Of course it's not impossible. But several factors are certainly several degrees harder if you're only earning in rupees.
Personally, if you want to go back, from a financial standpoint it makes sense to work as much as possible here until you reach your retirement number and take that to India with you. I don't actually plan to go back to India, but if I was that's how I would approach it. However, everyone has different priorities and if you don't see the reduced financial flexibility as a deterrent you should do what makes you happy if moving back would do so. We only live once, so you do you.
- Intuit iAMp51If u have no financial problems/responsibilities and have friends in India you should move. Quality of life is better and more affordable in India.
- So many things one should consider while moving back: 1. Can you live happily with the amount of money you have saved? 2. Can your parents handle things on their own? 3. Can you stay happily here in US without any cultural things around you?
It all depends on what makes you happy. I am in the same dilemma as you and trying to find the answers. I don't care if my Visa will be renewed or not. I know that day will come when I will no longer feel like staying here, on that day I will leave and will never return.
- Google reinflrnWe are moving back to India this summer. We decided to move back because of parents and siblings and entire family based in India. We thought we would give india a shot and see how it goes. My research shows that the job market in India for tech is still very good and companies like Google, amazon, flipkart, walmart labs are still paying very good salaries. Of course you can not compare with the us salaries but that would not be apples to apples anyways. Again if it does not work out in India it will not be the end of the world and we can always come back to the US or explore other countries. IMHO visa should not be the only reason to make the decision to move since the landscape is evolving and waiting has its benefits.
- New / ITuchiha19I get that there is are many problems in India and US life is so well mannered and structured that makes it harder to move back. I didn’t move back yet, I am single and still trying to move back with in couple of years for my parents and all my family members.
Sure I will not get that much TC but at least I can have my family close by. I don’t know, may be I am wrong and in case I don’t like it, I will end up in the crowd that you hate.
- Raising children in this country is another issue. They will get good education but what about the culture? What if they decide to just smoke w**d and do nothing after they graduate? Chances are rare but drug addiction is something that this country is dealing with the most. Think before you decide to start your family here.

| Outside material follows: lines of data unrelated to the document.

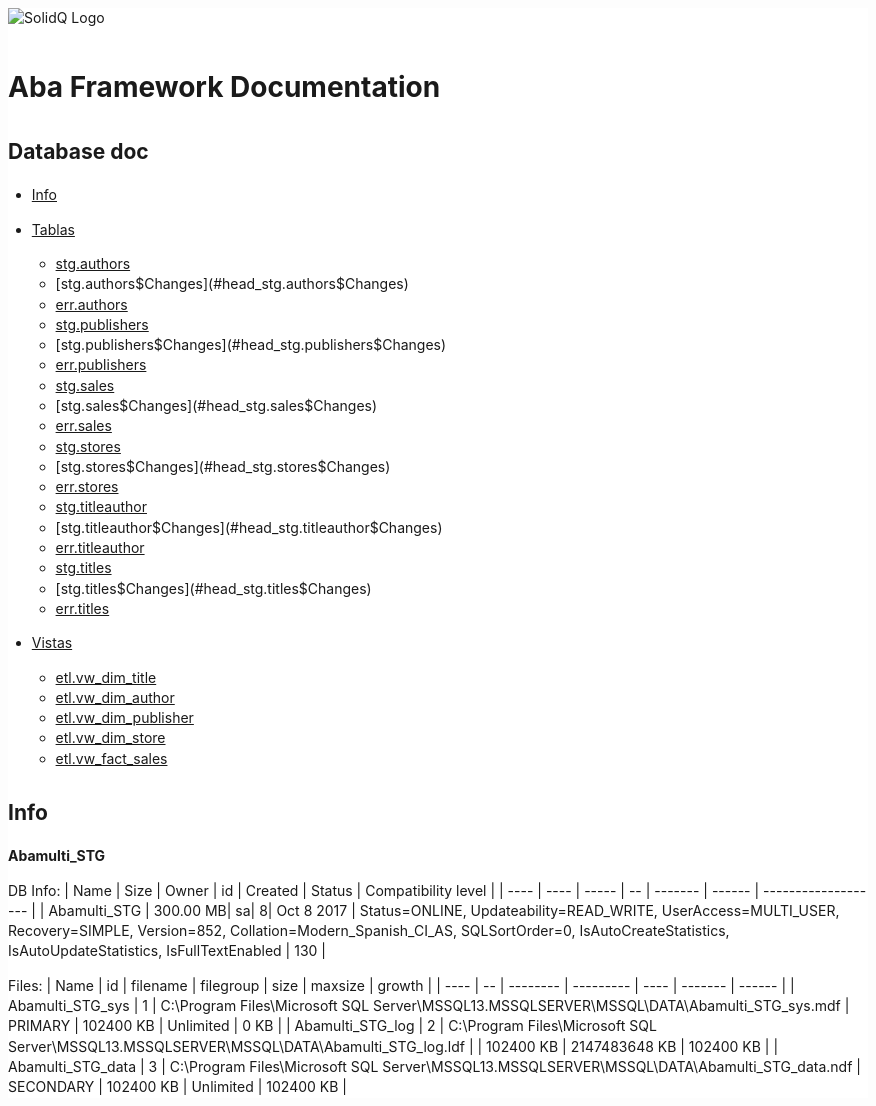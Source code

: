 ![SolidQ Logo](http://www.solidq.com/wp-content/uploads/2015/06/Logo-SolidQ-Web.gif "Logo Title Text 1")
# Aba Framework Documentation
## Database doc

* [Info](#head_info)
* [Tablas](#head_tablas)
  * [stg.authors](#head_stg.authors)
  * [stg.authors$Changes](#head_stg.authors$Changes)
  * [err.authors](#head_err.authors)
  * [stg.publishers](#head_stg.publishers)
  * [stg.publishers$Changes](#head_stg.publishers$Changes)
  * [err.publishers](#head_err.publishers)
  * [stg.sales](#head_stg.sales)
  * [stg.sales$Changes](#head_stg.sales$Changes)
  * [err.sales](#head_err.sales)
  * [stg.stores](#head_stg.stores)
  * [stg.stores$Changes](#head_stg.stores$Changes)
  * [err.stores](#head_err.stores)
  * [stg.titleauthor](#head_stg.titleauthor)
  * [stg.titleauthor$Changes](#head_stg.titleauthor$Changes)
  * [err.titleauthor](#head_err.titleauthor)
  * [stg.titles](#head_stg.titles)
  * [stg.titles$Changes](#head_stg.titles$Changes)
  * [err.titles](#head_err.titles)
  
* [Vistas](#head_vistas)
  * [etl.vw_dim_title](#head_etl.vw_dim_title)
  * [etl.vw_dim_author](#head_etl.vw_dim_author)
  * [etl.vw_dim_publisher](#head_etl.vw_dim_publisher)
  * [etl.vw_dim_store](#head_etl.vw_dim_store)
  * [etl.vw_fact_sales](#head_etl.vw_fact_sales)
  

## Info <a name="head_info"></a>
**Abamulti_STG**

DB Info:
| Name | Size | Owner | id | Created | Status | Compatibility level |
| ---- | ---- | ----- | -- | ------- | ------ | ------------------- |
| Abamulti_STG |     300.00 MB| sa| 8| Oct  8 2017 | Status=ONLINE, Updateability=READ_WRITE, UserAccess=MULTI_USER, Recovery=SIMPLE, Version=852, Collation=Modern_Spanish_CI_AS, SQLSortOrder=0, IsAutoCreateStatistics, IsAutoUpdateStatistics, IsFullTextEnabled | 130 |

Files:
| Name | id | filename | filegroup | size | maxsize | growth |
| ---- | -- | -------- | --------- | ---- | ------- | ------ |
| Abamulti_STG_sys | 1 | C:\Program Files\Microsoft SQL Server\MSSQL13.MSSQLSERVER\MSSQL\DATA\Abamulti_STG_sys.mdf | PRIMARY | 102400 KB | Unlimited | 0 KB |
| Abamulti_STG_log | 2 | C:\Program Files\Microsoft SQL Server\MSSQL13.MSSQLSERVER\MSSQL\DATA\Abamulti_STG_log.ldf |  | 102400 KB | 2147483648 KB | 102400 KB |
| Abamulti_STG_data | 3 | C:\Program Files\Microsoft SQL Server\MSSQL13.MSSQLSERVER\MSSQL\DATA\Abamulti_STG_data.ndf | SECONDARY | 102400 KB | Unlimited | 102400 KB |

- I'm planning to move in a few years after getting 1.5 million in net household assets ie unless the visa situation improves which I don't expect to improve.
- Have recently started working here but am already in the mindset to move. It's only a question of how much net worth and experience I can accumulate and then make the move. It's always possible to come back or go elsewhere for the lifestyle or money.
- Go to MS India - you can try to get L1A down the line if you want to come back, and then L1A to EB1C
- I would say it depends on your situation. If you have commitments you will have to plan for it. If not stay in here forever your family. If you are alone then you will have to decide before you find a partner. Because then you will have to decide between the two to stay or move. Lot of factors involved.